Figure 14h and i present the accuracy of the complex MPOS metric and minimum MPOS metric, respectively. The comparison for the metrics for multi-modal distortions has been performed for all images, including those multi-modally distorted.

From Fig. 14a–g, it can be seen that some distortions are very well predicted, such as contrast distortion (Fig. 14a). The others, for example, granularity (Fig. 14c), reveal a much higher variance. Figure 15 shows the metric and the user answers (the most probable answers) of the granularity on a single plot.

Fig. 15
figure 15

Comparison between metric and the user answers obtained for the granularity distortion

An interesting observation is that the high variability of the answers’ difference is not necessarily a result of the metric inaccuracy. Note that the metric response has to be monotonic since, for a more distorted picture, its quality cannot be better. Nevertheless, the users’ responses vary for the increasing distortion level (the solid line in Fig. 15). The user answers can vary for numerous different reasons. Note that different images can be scored by different persons and their feelings can be different.

An error not higher than − 1 is obtained for 95% for both metrics for multi-modally distorted images. Moreover, both complex MPOS metric (Fig. 14h) and MIN MPOS metric (Fig. 14i) are accurate for almost 75% of the answers. The complex MPOS metric takes into consideration influences of different quality assessment values. Nevertheless, the complex MPOS metric is not much better than a simple minimum of the seven single distortion metrics. It shows that probably the most important from a tester point of view is the worst distortion level. Since the accuracy of the minimum MPOS metric is similar to the more complicated model, we implemented this solution as simpler and, therefore, more predictable.

6 Summary

The paper presented a solution to the problem of an automated evaluation of a subjective image quality. The authors designed a software tool for an evaluation of image quality implemented in the form of a Perl-based software package. The two-step procedure allows a user to compare a pair of images and receive information regarding the qualitative scores of a distorted image.

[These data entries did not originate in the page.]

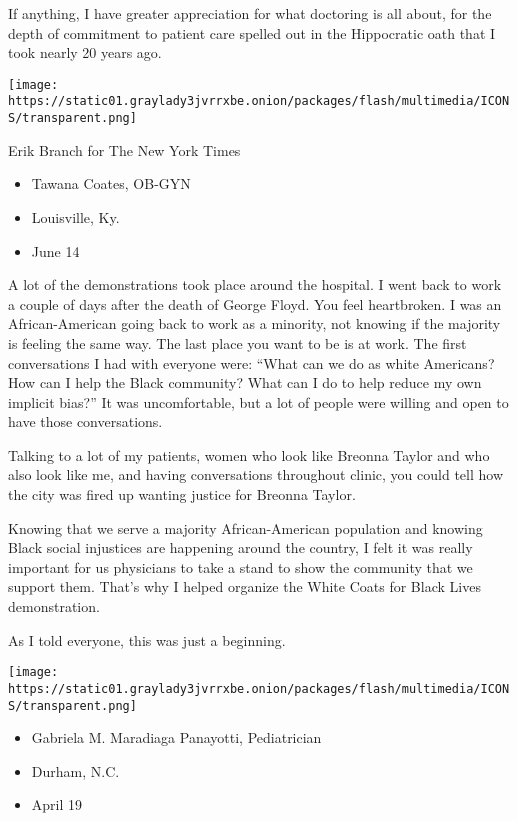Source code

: If anything, I have greater appreciation for what doctoring is all
about, for the depth of commitment to patient care spelled out in the
Hippocratic oath that I took nearly 20 years ago.

\texttt{[image: https://static01.graylady3jvrrxbe.onion/packages/flash/multimedia/ICONS/transparent.png]}

Erik Branch for The New York Times

\begin{itemize}
\tightlist
\item
  Tawana Coates, OB-GYN
\item
  Louisville, Ky.
\item
  June 14
\end{itemize}

A lot of the demonstrations took place around the hospital. I went back
to work a couple of days after the death of George Floyd. You feel
heartbroken. I was an African-American going back to work as a minority,
not knowing if the majority is feeling the same way. The last place you
want to be is at work. The first conversations I had with everyone were:
``What can we do as white Americans? How can I help the Black community?
What can I do to help reduce my own implicit bias?'' It was
uncomfortable, but a lot of people were willing and open to have those
conversations.

Talking to a lot of my patients, women who look like Breonna Taylor and
who also look like me, and having conversations throughout clinic, you
could tell how the city was fired up wanting justice for Breonna Taylor.

Knowing that we serve a majority African-American population and knowing
Black social injustices are happening around the country, I felt it was
really important for us physicians to take a stand to show the community
that we support them. That's why I helped organize the White Coats for
Black Lives demonstration.

As I told everyone, this was just a beginning.

\texttt{[image: https://static01.graylady3jvrrxbe.onion/packages/flash/multimedia/ICONS/transparent.png]}

\begin{itemize}
\tightlist
\item
  Gabriela M. Maradiaga Panayotti, Pediatrician
\item
  Durham, N.C.
\item
  April 19
\end{itemize}

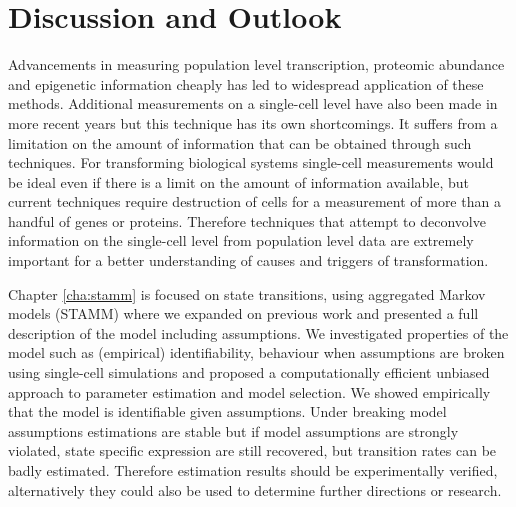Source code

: 
\chapter{Discussion and Outlook}
\label{cha:discussion-outlook}

Advancements in measuring population level transcription, proteomic abundance and epigenetic information cheaply has led to widespread application of these methods. Additional measurements on a single-cell level have also been made in more recent years \citep{Wheeler:2003ka, Dalerba:2011cc, Wang:2010ew} but this technique has its own shortcomings. It suffers from a limitation on the amount of information that can be obtained through such techniques. For transforming biological systems single-cell measurements would be ideal even if there is a limit on the amount of information available, but current techniques require destruction of cells for a measurement of more than a handful of genes or proteins. Therefore techniques that attempt to deconvolve information on the single-cell level from population level data are extremely important for a better understanding of causes and triggers of transformation.

Chapter \ref{cha:stamm} is focused on state transitions, using aggregated Markov models (STAMM) where we expanded on previous work \citep{Armond:2013} and presented a full description of the model including assumptions. We investigated properties of the model such as (empirical) identifiability, behaviour when assumptions are broken using single-cell simulations and proposed a computationally efficient unbiased approach to parameter estimation and model selection. We showed empirically that the model is identifiable given assumptions. Under breaking model assumptions estimations are stable but if model assumptions are strongly violated, state specific expression are still recovered, but transition rates can be badly estimated. Therefore estimation results should be experimentally verified, alternatively they could also be used to determine further directions or research.

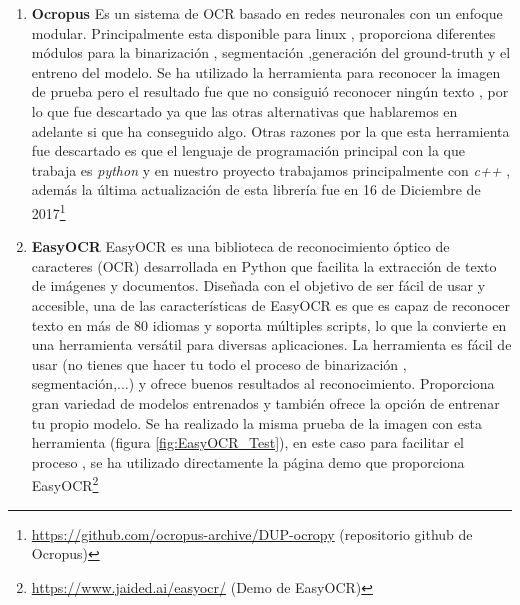 \begin{enumerate}
	\item \textbf{Ocropus}
	Es un sistema de OCR basado en redes neuronales con un enfoque modular.
	Principalmente esta disponible para linux , proporciona diferentes módulos para la binarización , segmentación ,generación del ground-truth y el entreno del modelo.
	Se ha utilizado la herramienta para reconocer la imagen de prueba pero el resultado fue que no consiguió reconocer ningún texto , por lo que fue descartado ya que las otras alternativas que hablaremos en adelante si que ha conseguido algo.
	Otras razones por la que esta herramienta fue descartado es que el lenguaje de programación principal con la que trabaja es \emph{python} y en nuestro proyecto trabajamos principalmente con \emph{c++} , además la última actualización de esta librería fue en 16 de Diciembre de 2017\footnote{\url{https://github.com/ocropus-archive/DUP-ocropy} (repositorio github de Ocropus)}
	\item \textbf{EasyOCR}
	EasyOCR es una biblioteca de reconocimiento óptico de caracteres (OCR) desarrollada en Python que facilita la extracción de texto de imágenes y documentos. Diseñada con el objetivo de ser fácil de usar y accesible, una de las características de EasyOCR es que es capaz de reconocer texto en más de 80 idiomas y soporta múltiples scripts, lo que la convierte en una herramienta versátil para diversas aplicaciones.
	La herramienta es fácil de usar (no tienes que hacer tu todo el proceso de binarización , segmentación,...) y ofrece buenos resultados al reconocimiento.
	Proporciona gran variedad de modelos entrenados y también ofrece la opción de entrenar tu propio modelo.
	Se ha realizado la misma prueba de la imagen con esta herramienta (figura \ref{fig:EasyOCR_Test}), en este caso para facilitar el proceso , se ha utilizado directamente la página demo que proporciona EasyOCR\footnote{\url{https://www.jaided.ai/easyocr/} (Demo de EasyOCR)}
	

\end{enumerate}
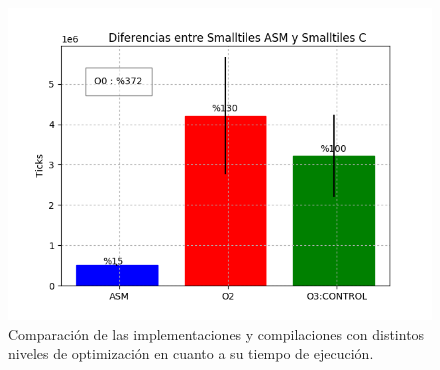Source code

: \begin{figure}[h!]
\centering
\captionsetup{justification=centering}
\includegraphics[width = 15 cm, height = 10 cm]{imagenes/ASMvsCSmalltiles.png}
\caption[center]{Comparación de las implementaciones y compilaciones con distintos niveles de optimización en cuanto a su tiempo de ejecución.}
\end{figure}
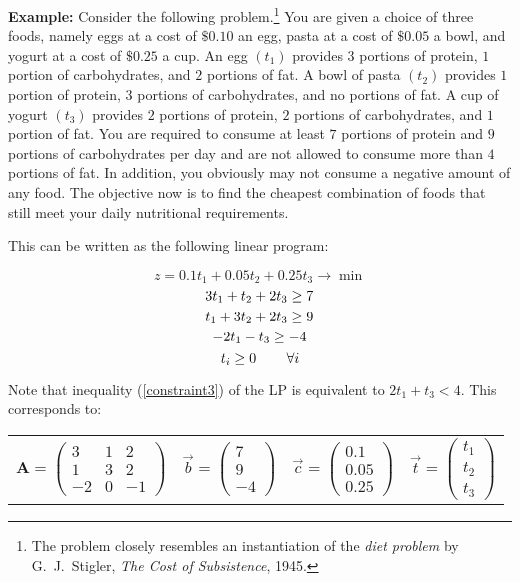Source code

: \textbf{Example: }
Consider the following problem.\footnote{The problem closely resembles an
instantiation of the {\em diet problem} by G.~J.~Stigler, {\em The Cost of
Subsistence}, 1945.} You are given a choice of three foods, namely eggs at a
cost of $\$0.10$ an egg, pasta at a cost of $\$0.05$ a bowl, and yogurt at a cost
of $\$0.25$ a cup.  An egg $(t_1)$ provides $3$ portions of protein, $1$ portion of
carbohydrates, and $2$ portions of fat.  A bowl of pasta $(t_2)$ provides $1$ portion of
protein, $3$ portions of carbohydrates, and no portions of fat.  A cup of yogurt $(t_3)$
provides $2$ portions of protein, $2$ portions of carbohydrates, and $1$ portion of
fat.  You are required to consume at least $7$ portions of protein and $9$
portions of carbohydrates per day and are not allowed to consume more than $4$
portions of fat.  In addition, you obviously may not consume a negative amount
of any food.  The objective now is to find the cheapest combination of foods
that still meet your daily nutritional requirements. 

This can be written as the following linear program:

\begin{equation}
z = 0.1t_1 + 0.05t_2 + 0.25t_3 \to \min
\end{equation}
\begin{equation}
3t_1 + t_2 + 2t_3 \geq 7 \\
\end{equation}
\begin{equation}
t_1 + 3t_2 + 2t_3 \geq 9 \\
\end{equation}
\begin{equation}
-2t_1 - t_3 \geq -4 \\
\label{constraint3}
\end{equation}
\begin{equation}
t_i \geq 0 \hspace{0.3in} \forall i
\end{equation}

Note that inequality (\ref{constraint3}) of the LP is equivalent to $2t_1 +
t_3 < 4$. This corresponds to:

\begin{tabular}{cccc}
${\mathbf A} = \left ( \begin{array}{ccc}3 & 1 & 2\\1 & 3 & 2\\-2 & 0 & -1 \end{array} \right ) $
&
$\vec{b} = \left ( \begin{array}{c}7\\9\\-4\end{array} \right ) $
&
$\vec{c} = \left ( \begin{array}{c}0.1\\0.05\\0.25\end{array} \right ) $
&
$\vec{t} = \left ( \begin{array}{c}t_1\\t_2\\t_3\end{array} \right ) $
\end{tabular}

In the first step, seven types of distortion, covering possible image artefacts well, are being determined numerically. For numerical evaluation of some of the distortions, the basic functions of the ImageMagick software were found to be useful. For other cases, the algorithms were implemented by the authors from scratch. The problem of a mutual cross-distortion influence was identified as well and dealt with by compensation algorithms successfully.

During the second step, a mapping function is employed that transforms numerical distortion measures into scores equal or satisfactorily close to ones given by humans assessing the quality of the same image. The shape of the mapping function, together with its statistical credibility, was investigated and tuned with the sophisticated GLZ techniques based on results of extensive subjective tests for a reference image.